2:37 a.m.

You are not as sympathetic as you could be, no doubt, when you hear your bedroom door creak open and a little voice say, “Mommy, I threw up.” You roll over and look at the clock and groan, “Really? You did?” and then hesitate a moment, thinking of the thoroughly unpleasant task ahead of you.

You get up, turn on the hall light, look at your daughter, and say, “You should change your pajamas.” You walk into her bedroom and immediately realize that you should’ve obtained more information from the child before stumbling into her bedroom in the dark, in bare feet. You turn on the light and assess the damage – great, lots of ketchup with dinner last night – and then dither around for a few minutes wondering what to do. Do you need a washcloth? A towel? Maybe you should just move out?

“Do I have to go to school tomorrow?” your child asks, still in her yucky pajamas. “That is not the most important thing at this moment!” you snap. You reflect, as you look for the Oxyclean, that you have no bedside manner whatsoever.

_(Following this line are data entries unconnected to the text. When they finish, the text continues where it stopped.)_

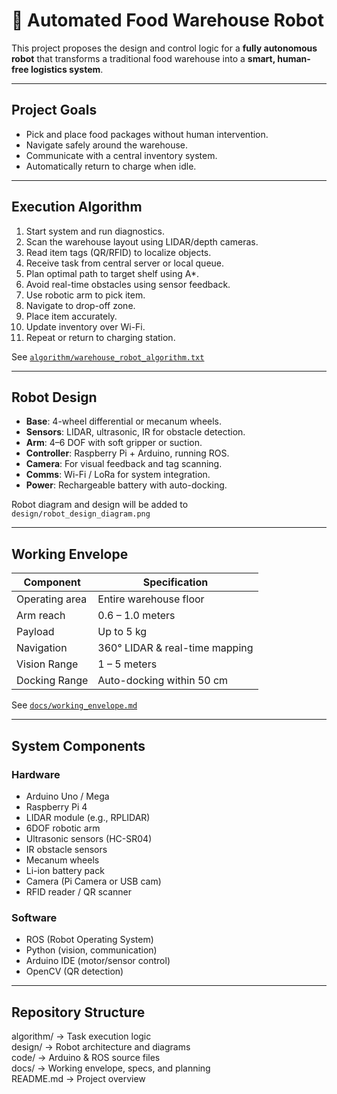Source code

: # 🤖 Automated Food Warehouse Robot

This project proposes the design and control logic for a **fully autonomous robot** that transforms a traditional food warehouse into a **smart, human-free logistics system**.

---

## Project Goals

- Pick and place food packages without human intervention.
- Navigate safely around the warehouse.
- Communicate with a central inventory system.
- Automatically return to charge when idle.

---

## Execution Algorithm

1. Start system and run diagnostics.
2. Scan the warehouse layout using LIDAR/depth cameras.
3. Read item tags (QR/RFID) to localize objects.
4. Receive task from central server or local queue.
5. Plan optimal path to target shelf using A*.
6. Avoid real-time obstacles using sensor feedback.
7. Use robotic arm to pick item.
8. Navigate to drop-off zone.
9. Place item accurately.
10. Update inventory over Wi-Fi.
11. Repeat or return to charging station.

See [`algorithm/warehouse_robot_algorithm.txt`](algorithm/warehouse_robot_algorithm.txt)

---

## Robot Design

- **Base**: 4-wheel differential or mecanum wheels.
- **Sensors**: LIDAR, ultrasonic, IR for obstacle detection.
- **Arm**: 4–6 DOF with soft gripper or suction.
- **Controller**: Raspberry Pi + Arduino, running ROS.
- **Camera**: For visual feedback and tag scanning.
- **Comms**: Wi-Fi / LoRa for system integration.
- **Power**: Rechargeable battery with auto-docking.

Robot diagram and design will be added to `design/robot_design_diagram.png`

---

## Working Envelope

| Component       | Specification                  |
|----------------|----------------------------------|
| Operating area  | Entire warehouse floor          |
| Arm reach       | 0.6 – 1.0 meters                |
| Payload         | Up to 5 kg                      |
| Navigation      | 360° LIDAR & real-time mapping  |
| Vision Range    | 1 – 5 meters                    |
| Docking Range   | Auto-docking within 50 cm       |

See [`docs/working_envelope.md`](docs/working_envelope.md)

---

## System Components

### Hardware
- Arduino Uno / Mega
- Raspberry Pi 4
- LIDAR module (e.g., RPLIDAR)
- 6DOF robotic arm
- Ultrasonic sensors (HC-SR04)
- IR obstacle sensors
- Mecanum wheels
- Li-ion battery pack
- Camera (Pi Camera or USB cam)
- RFID reader / QR scanner

### Software
- ROS (Robot Operating System)
- Python (vision, communication)
- Arduino IDE (motor/sensor control)
- OpenCV (QR detection)

---

## Repository Structure

algorithm/    → Task execution logic  
design/       → Robot architecture and diagrams  
code/         → Arduino & ROS source files  
docs/         → Working envelope, specs, and planning  
README.md     → Project overview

Your child will never have memories of you lovingly applying cold compresses and bringing glasses of ginger ale.

You saturate the carpet with Oxyclean and cover it with a beach towel, not knowing or caring really if this is the best approach to the problem. Your younger child sits up in bed and says: “Is it still night? Why does it smell bad?” and then goes back to sleep. You spread another beach towel over your sick child’s (thankfully still clean) sheets and hand her a Tupperware bowl. “Aim here next time,” you say. “Do you still feel sick?”

“Yes,” she says. “And my throat hurts from throwing up. What are you going to do about that?”

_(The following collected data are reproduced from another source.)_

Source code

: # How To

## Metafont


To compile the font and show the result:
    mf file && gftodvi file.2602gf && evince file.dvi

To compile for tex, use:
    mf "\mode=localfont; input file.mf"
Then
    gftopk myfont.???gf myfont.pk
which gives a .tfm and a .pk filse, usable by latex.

“There’s nothing I can do about that,” you say, and then you have a flashback to two years ago, when this child went through a five-month bout of something called Cyclical Vomiting Syndrome, which means pretty much what it sounds like, and which was, if you recall correctly, triggered by a virus much like the flu she just got over last week. You kind of want to cry.

Instead you give her a kiss and say good night and go back to your bed, knowing that you won’t sleep well the rest of the night, that you’ll lie awake listening for noises down the hall, for the next knock on the door, for the little voice asking for help once more.


aimee said...

Oh no. I really hope she doesn't have that again for all of your sakes.

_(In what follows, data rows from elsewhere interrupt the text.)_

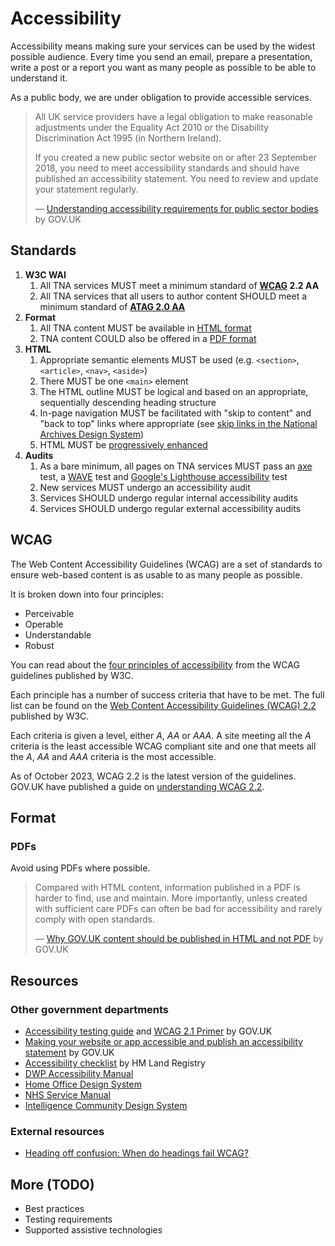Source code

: # Accessibility

Accessibility means making sure your services can be used by the widest possible audience. Every time you send an email, prepare a presentation, write a post or a report you want as many people as possible to be able to understand it.

As a public body, we are under obligation to provide accessible services.

> All UK service providers have a legal obligation to make reasonable adjustments under the Equality Act 2010 or the Disability Discrimination Act 1995 (in Northern Ireland).
>
> If you created a new public sector website on or after 23 September 2018, you need to meet accessibility standards and should have published an accessibility statement. You need to review and update your statement regularly.
>
> — [Understanding accessibility requirements for public sector bodies](https://www.gov.uk/guidance/accessibility-requirements-for-public-sector-websites-and-apps) by GOV.UK

## Standards

1. **W3C WAI**
    1. All TNA services MUST meet a minimum standard of **[WCAG](#wcag) 2.2 AA**
    1. All TNA services that all users to author content SHOULD meet a minimum standard of [**ATAG 2.0 AA**](https://www.w3.org/WAI/standards-guidelines/atag/)
1. **Format**
    1. All TNA content MUST be available in [HTML format](../frontend/html.md)
    1. TNA content COULD also be offered in a [PDF format](#pdfs)
1. **HTML**
    1. Appropriate semantic elements MUST be used (e.g. `<section>`, `<article>`, `<nav>`, `<aside>`)
    1. There MUST be one `<main>` element
    1. The HTML outline MUST be logical and based on an appropriate, sequentially descending heading structure
    1. In-page navigation MUST be facilitated with "skip to content" and "back to top" links where appropriate (see [skip links in the National Archives Design System](https://nationalarchives.github.io/design-system/components/skip-link/))
    1. HTML MUST be [progressively enhanced](../../ways-of-working/progressive-enhancement.md)
1. **Audits**
    1. As a bare minimum, all pages on TNA services MUST pass an [axe](https://www.deque.com/axe/) test, a [WAVE](https://wave.webaim.org/) test and [Google's Lighthouse accessibility](https://developer.chrome.com/docs/lighthouse/accessibility/scoring) test
    1. New services MUST undergo an accessibility audit
    1. Services SHOULD undergo regular internal accessibility audits
    1. Services SHOULD undergo regular external accessibility audits

## WCAG

The Web Content Accessibility Guidelines (WCAG) are a set of standards to ensure web-based content is as usable to as many people as possible.

It is broken down into four principles:

- Perceivable
- Operable
- Understandable
- Robust

You can read about the [four principles of accessibility](https://www.w3.org/WAI/WCAG22/Understanding/intro#understanding-the-four-principles-of-accessibility) from the WCAG guidelines published by W3C.

Each principle has a number of success criteria that have to be met. The full list can be found on the [Web Content Accessibility Guidelines (WCAG) 2.2](https://www.w3.org/TR/WCAG22/) published by W3C.

Each criteria is given a level, either *A*, *AA* or *AAA*. A site meeting all the *A* criteria is the least accessible WCAG compliant site and one that meets all the *A*, *AA* and *AAA* criteria is the most accessible.

As of October 2023, WCAG 2.2 is the latest version of the guidelines. GOV.UK have published a guide on [understanding WCAG 2.2](https://www.gov.uk/service-manual/helping-people-to-use-your-service/understanding-wcag).

## Format

### PDFs

Avoid using PDFs where possible.

> Compared with HTML content, information published in a PDF is harder to find, use and maintain. More importantly, unless created with sufficient care PDFs can often be bad for accessibility and rarely comply with open standards.
>
> — [Why GOV.UK content should be published in HTML and not PDF](https://gds.blog.gov.uk/2018/07/16/why-gov-uk-content-should-be-published-in-html-and-not-pdf/) by GOV.UK

## Resources

### Other government departments
- [Accessibility testing guide](https://github.com/alphagov/wcag-primer/wiki) and [WCAG 2.1 Primer](https://alphagov.github.io/wcag-primer/) by GOV.UK
- [Making your website or app accessible and publish an accessibility statement](https://www.gov.uk/guidance/make-your-website-or-app-accessible-and-publish-an-accessibility-statement) by GOV.UK
- [Accessibility checklist](https://hmlr-design-system.herokuapp.com/accessibility/accessibility-checklist/) by HM Land Registry
- [DWP Accessibility Manual](https://accessibility-manual.dwp.gov.uk/)
- [Home Office Design System](https://design.homeoffice.gov.uk/accessibility)
- [NHS Service Manual](https://service-manual.nhs.uk/accessibility)
- [Intelligence Community Design System](https://design.sis.gov.uk/accessibility)

### External resources

- [Heading off confusion: When do headings fail WCAG?](https://www.tpgi.com/heading-off-confusion-when-do-headings-fail-wcag/)

## More (TODO)

- Best practices
- Testing requirements
- Supported assistive technologies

And don't worry-I doubt any mom has good bedside manner at 2:30 in the morning. I really don't any of the time.

Hope you all have a better day and night today.

mimi said...

Poor Mal....

Karen said...

I remember really being resentful of my lovely children when one of them awakened me for the same reason. Sorry kids - no doubt the lack of bedside manner is in your genes!

I do hope Mallory is better and doesn't have the same thing again. That is no fun for anyone.